QUARANTINE authorities have renewed the push to protect Australia's BSE free status.
In light of Japan's second recorded case of the disease, along with the conviction of NSW hobby farmer Phillip McIlwain for feeding animal material to his sheep, authorities have confirmed ongoing audits and awareness campaigns remained rigorous.
Newly appointed WA agriculture department chief veterinary officer Peter Buckman said there had been a continued extension of monitoring programs, with the latest focus being placed on appropriate labeling of products, which contained animal material.
He said ensuring retailers and manufacturers were adequately educated was another important step in preventing the misuse of such products.
Mr Buckman said recent events had highlighted the seriousness of the matter, but there was always a risk that individuals may ignore warnings.
A state by state review of penalties would be a necessary part of the response, according to Mr Buckman, after Mr McIlwain was fined $1767 for two counts of breaching the Stock Diseases Act.
PGA policy director Damien Capp said targeted surveillance had been a part of disease control programs for years, but extending controls had prevented Australian meat markets being hit too badly by dips in beef consumption.

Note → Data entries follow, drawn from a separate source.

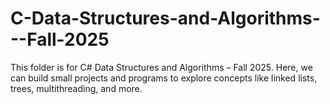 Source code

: # C-Data-Structures-and-Algorithms---Fall-2025
This folder is for C# Data Structures and Algorithms – Fall 2025. Here, we can build small projects and programs to explore concepts like linked lists, trees, multithreading, and more.
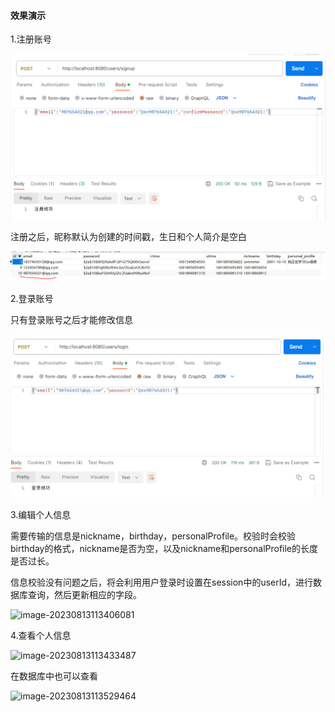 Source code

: #### 效果演示

1.注册账号

![image-20230813112317247](https://github.com/qxx-yimi/go_learn/blob/main/images_md/image-20230813112317247.png)

注册之后，昵称默认为创建的时间戳，生日和个人简介是空白

![image-20230813112428475](https://github.com/qxx-yimi/go_learn/blob/main/images_md/image-20230813112428475.png)

2.登录账号

只有登录账号之后才能修改信息

![image-20230813113149888](https://github.com/qxx-yimi/go_learn/blob/main/images_md/image-20230813113149888.png)

3.编辑个人信息

需要传输的信息是nickname，birthday，personalProfile。校验时会校验birthday的格式，nickname是否为空，以及nickname和personalProfile的长度是否过长。

信息校验没有问题之后，将会利用用户登录时设置在session中的userId，进行数据库查询，然后更新相应的字段。

![image-20230813113406081](C:\Users\isxia\AppData\Roaming\Typora\typora-user-images\image-20230813113406081.png)

4.查看个人信息

![image-20230813113433487](C:\Users\isxia\AppData\Roaming\Typora\typora-user-images\image-20230813113433487.png)

在数据库中也可以查看

![image-20230813113529464](C:\Users\isxia\AppData\Roaming\Typora\typora-user-images\image-20230813113529464.png)
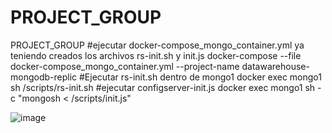 # PROJECT_GROUP
PROJECT_GROUP
#ejecutar  docker-compose_mongo_container.yml ya teniendo creados los archivos rs-init.sh y init.js
docker-compose --file docker-compose_mongo_container.yml --project-name datawarehouse-mongodb-replic
#Ejecutar rs-init.sh dentro de mongo1
docker exec mongo1 sh /scripts/rs-init.sh
#ejecutar configserver-init.js
docker exec mongo1 sh -c "mongosh < /scripts/init.js"


![image](https://github.com/Amy-Sanchez/PROJECT_GROUP/assets/65546803/e237cfba-5b4d-4805-9f3b-a2144cbcb056)
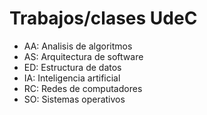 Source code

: # Trabajos/clases UdeC
 - AA: Analisis de algoritmos
 - AS: Arquitectura de software
 - ED: Estructura de datos
 - IA: Inteligencia artificial
 - RC: Redes de computadores
 - SO: Sistemas operativos
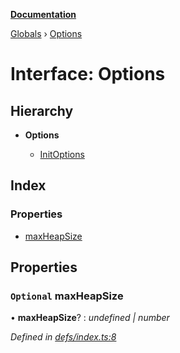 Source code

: **[Documentation](../README.md)**

[Globals](../README.md) › [Options](options.md)

# Interface: Options

## Hierarchy

* **Options**

  * [InitOptions](initoptions.md)

## Index

### Properties

* [maxHeapSize](options.md#optional-maxheapsize)

## Properties

### `Optional` maxHeapSize

• **maxHeapSize**? : *undefined | number*

*Defined in [defs/index.ts:8](https://github.com/badbatch/cachemap/blob/cb2a149/packages/map/src/defs/index.ts#L8)* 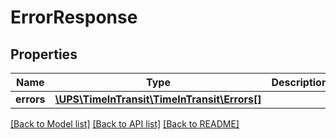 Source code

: # ErrorResponse

## Properties
Name | Type | Description | Notes
------------ | ------------- | ------------- | -------------
**errors** | [**\UPS\TimeInTransit\TimeInTransit\Errors[]**](Errors.md) |  | [optional] 

[[Back to Model list]](../../README.md#documentation-for-models) [[Back to API list]](../../README.md#documentation-for-api-endpoints) [[Back to README]](../../README.md)

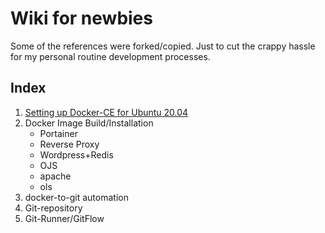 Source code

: # Wiki for newbies
Some of the references were forked/copied. Just to cut the crappy hassle for my personal routine development processes.

## Index

1. [Setting up Docker-CE for Ubuntu 20.04](https://github.com/nordinr/boilerplate/wiki/Installing-Docker-on-Ubuntu-20.04)
2. Docker Image Build/Installation
   - Portainer
   - Reverse Proxy
   - Wordpress+Redis
   - OJS
   - apache
   - ols
4. docker-to-git automation
5. Git-repository
6. Git-Runner/GitFlow

  
  
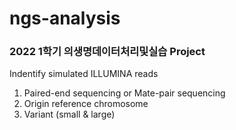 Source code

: # ngs-analysis
### 2022 1학기 의생명데이터처리및실습 Project

Indentify simulated ILLUMINA reads 
1) Paired-end sequencing or Mate-pair sequencing
2) Origin reference chromosome
3) Variant (small & large)
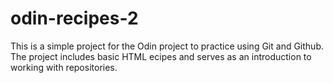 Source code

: # odin-recipes-2
This is a simple project for the Odin project to practice using Git and Github.
The project includes basic HTML ecipes and serves as an introduction to working with repositories.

"We have such a high level of confidence around the world in our product that the sales of Australian beef are holding up well, " he said.
Mr Capp said he anticipated more markets would be opened to Australian meat producers with continued commitment to current programs.
A Meat and Livestock Australia spokes person said the group were reprinting a BSE education brochure, which would be distributed widely across Australia.